[Problem to solve] Provide nothing except how many lines of the data contain the word "suštinskih".
Given data START
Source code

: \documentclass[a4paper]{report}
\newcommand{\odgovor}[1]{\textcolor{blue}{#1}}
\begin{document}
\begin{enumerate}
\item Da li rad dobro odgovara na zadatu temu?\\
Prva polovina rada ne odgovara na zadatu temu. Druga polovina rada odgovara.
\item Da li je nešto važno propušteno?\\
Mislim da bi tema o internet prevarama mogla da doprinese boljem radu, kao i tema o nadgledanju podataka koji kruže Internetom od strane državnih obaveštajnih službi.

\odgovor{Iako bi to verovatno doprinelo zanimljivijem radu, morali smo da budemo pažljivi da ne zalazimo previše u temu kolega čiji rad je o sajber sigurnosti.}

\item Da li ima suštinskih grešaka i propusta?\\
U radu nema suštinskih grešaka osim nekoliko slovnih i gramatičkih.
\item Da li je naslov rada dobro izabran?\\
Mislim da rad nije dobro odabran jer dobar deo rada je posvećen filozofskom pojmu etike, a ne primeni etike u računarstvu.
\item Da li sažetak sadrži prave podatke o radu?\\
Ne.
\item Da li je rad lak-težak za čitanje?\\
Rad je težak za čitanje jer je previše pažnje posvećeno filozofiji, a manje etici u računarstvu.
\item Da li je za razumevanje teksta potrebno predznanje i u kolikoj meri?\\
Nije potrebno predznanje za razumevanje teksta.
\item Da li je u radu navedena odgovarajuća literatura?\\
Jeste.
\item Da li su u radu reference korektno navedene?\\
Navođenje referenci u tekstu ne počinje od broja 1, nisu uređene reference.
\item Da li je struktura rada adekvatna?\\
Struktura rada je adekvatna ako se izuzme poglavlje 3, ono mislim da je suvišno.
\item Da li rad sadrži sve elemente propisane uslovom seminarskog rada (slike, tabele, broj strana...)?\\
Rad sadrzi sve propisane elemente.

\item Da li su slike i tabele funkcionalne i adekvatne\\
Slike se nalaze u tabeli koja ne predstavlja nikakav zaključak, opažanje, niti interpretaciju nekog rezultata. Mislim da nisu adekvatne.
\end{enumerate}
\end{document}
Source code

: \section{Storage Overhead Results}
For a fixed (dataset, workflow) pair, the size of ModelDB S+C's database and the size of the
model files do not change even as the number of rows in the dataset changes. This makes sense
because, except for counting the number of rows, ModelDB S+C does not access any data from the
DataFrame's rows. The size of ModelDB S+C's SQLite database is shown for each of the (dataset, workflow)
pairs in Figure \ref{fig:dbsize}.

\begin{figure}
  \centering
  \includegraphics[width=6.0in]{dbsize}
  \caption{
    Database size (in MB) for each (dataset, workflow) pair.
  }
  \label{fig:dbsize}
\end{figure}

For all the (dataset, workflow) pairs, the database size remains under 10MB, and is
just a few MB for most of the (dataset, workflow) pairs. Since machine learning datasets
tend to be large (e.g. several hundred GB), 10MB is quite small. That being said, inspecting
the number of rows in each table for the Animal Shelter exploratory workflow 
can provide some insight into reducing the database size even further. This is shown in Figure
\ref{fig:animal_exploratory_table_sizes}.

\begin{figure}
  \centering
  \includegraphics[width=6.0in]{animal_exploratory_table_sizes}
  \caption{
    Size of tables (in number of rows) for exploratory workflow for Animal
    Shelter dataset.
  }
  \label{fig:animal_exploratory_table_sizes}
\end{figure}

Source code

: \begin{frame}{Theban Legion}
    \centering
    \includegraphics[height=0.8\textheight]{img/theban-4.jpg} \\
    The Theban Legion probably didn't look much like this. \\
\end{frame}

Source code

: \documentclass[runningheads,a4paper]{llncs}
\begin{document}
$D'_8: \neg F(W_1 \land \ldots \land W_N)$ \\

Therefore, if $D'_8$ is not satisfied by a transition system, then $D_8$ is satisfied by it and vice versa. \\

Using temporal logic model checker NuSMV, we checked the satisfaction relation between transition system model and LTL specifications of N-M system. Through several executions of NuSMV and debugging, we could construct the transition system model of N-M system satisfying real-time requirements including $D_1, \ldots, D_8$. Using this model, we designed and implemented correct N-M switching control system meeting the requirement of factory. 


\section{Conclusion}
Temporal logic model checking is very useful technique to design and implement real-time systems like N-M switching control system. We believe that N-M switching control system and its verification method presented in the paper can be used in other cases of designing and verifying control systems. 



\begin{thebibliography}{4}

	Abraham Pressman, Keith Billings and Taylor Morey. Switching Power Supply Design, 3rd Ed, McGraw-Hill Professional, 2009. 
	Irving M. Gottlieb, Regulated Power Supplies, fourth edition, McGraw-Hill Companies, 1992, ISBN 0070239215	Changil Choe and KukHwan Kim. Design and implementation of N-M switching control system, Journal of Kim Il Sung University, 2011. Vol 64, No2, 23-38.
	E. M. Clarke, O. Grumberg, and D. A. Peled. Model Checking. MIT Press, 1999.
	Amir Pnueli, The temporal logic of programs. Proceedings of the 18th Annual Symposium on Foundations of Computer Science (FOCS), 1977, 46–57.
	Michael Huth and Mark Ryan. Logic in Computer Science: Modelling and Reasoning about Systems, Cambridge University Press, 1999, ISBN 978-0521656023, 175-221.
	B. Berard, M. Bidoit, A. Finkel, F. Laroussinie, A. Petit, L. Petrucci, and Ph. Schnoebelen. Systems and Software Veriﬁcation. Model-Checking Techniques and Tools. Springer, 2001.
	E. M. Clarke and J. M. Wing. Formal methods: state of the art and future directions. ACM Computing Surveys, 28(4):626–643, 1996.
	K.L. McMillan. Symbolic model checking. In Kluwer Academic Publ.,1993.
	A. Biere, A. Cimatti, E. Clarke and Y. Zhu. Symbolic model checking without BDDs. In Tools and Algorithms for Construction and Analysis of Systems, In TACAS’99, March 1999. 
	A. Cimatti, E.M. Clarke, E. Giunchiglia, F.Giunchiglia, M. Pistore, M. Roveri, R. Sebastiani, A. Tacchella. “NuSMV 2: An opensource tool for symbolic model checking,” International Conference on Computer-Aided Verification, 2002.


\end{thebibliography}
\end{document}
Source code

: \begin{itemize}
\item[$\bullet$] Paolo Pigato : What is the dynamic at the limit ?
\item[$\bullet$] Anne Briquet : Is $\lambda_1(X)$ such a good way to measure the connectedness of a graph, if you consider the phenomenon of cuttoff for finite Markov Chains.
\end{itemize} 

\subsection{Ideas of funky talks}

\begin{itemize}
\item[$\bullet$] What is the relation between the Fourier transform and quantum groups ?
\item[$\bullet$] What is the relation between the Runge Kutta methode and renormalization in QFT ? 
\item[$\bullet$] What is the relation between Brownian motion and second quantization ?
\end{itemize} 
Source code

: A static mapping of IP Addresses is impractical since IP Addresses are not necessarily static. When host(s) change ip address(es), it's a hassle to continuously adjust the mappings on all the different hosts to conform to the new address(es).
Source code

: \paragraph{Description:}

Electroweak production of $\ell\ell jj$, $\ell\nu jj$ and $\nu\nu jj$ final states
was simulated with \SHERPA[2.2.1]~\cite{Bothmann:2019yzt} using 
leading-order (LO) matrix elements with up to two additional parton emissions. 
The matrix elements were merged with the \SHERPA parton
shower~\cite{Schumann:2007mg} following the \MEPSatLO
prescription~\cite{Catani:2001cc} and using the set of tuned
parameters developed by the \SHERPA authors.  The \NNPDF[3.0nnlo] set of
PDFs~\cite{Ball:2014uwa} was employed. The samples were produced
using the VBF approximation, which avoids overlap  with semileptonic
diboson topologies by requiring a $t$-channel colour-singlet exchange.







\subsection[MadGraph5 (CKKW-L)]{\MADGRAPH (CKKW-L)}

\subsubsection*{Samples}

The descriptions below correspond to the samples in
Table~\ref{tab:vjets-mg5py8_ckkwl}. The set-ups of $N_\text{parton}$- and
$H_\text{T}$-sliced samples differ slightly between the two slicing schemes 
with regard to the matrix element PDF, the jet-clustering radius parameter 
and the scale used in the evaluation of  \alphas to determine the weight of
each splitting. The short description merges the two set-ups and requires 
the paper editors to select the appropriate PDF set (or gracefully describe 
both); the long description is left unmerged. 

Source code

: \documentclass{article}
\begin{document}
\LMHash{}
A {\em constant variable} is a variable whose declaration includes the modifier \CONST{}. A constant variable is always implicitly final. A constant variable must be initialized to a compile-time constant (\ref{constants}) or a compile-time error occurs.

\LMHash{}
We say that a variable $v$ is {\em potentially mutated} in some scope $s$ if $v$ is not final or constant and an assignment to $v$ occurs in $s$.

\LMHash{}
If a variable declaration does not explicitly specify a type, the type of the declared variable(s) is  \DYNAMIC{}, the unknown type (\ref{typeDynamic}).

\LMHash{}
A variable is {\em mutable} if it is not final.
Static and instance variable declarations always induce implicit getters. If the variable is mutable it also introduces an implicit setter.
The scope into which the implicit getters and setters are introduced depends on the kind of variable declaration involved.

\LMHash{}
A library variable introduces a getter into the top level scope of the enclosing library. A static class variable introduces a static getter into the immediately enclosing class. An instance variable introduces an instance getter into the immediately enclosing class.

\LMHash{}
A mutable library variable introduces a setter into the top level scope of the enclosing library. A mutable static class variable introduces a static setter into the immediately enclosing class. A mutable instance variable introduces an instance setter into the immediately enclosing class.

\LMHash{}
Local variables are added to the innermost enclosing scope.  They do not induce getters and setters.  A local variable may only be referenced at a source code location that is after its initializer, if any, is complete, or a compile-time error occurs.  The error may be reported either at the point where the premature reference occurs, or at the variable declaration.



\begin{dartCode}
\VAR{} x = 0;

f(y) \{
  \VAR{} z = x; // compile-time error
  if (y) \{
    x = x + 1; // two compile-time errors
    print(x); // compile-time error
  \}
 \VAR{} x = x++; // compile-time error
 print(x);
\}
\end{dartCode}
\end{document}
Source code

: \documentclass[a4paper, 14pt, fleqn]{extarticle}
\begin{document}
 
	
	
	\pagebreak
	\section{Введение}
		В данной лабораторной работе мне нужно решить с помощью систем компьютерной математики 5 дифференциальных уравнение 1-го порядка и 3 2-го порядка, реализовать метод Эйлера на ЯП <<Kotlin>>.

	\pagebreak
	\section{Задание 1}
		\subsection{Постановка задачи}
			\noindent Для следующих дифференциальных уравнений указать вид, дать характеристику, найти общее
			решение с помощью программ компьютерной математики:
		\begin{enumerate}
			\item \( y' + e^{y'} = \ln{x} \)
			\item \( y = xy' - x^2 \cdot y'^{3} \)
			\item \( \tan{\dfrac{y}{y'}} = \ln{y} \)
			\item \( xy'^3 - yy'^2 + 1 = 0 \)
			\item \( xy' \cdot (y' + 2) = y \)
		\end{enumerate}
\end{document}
Given data END
[Reply] 2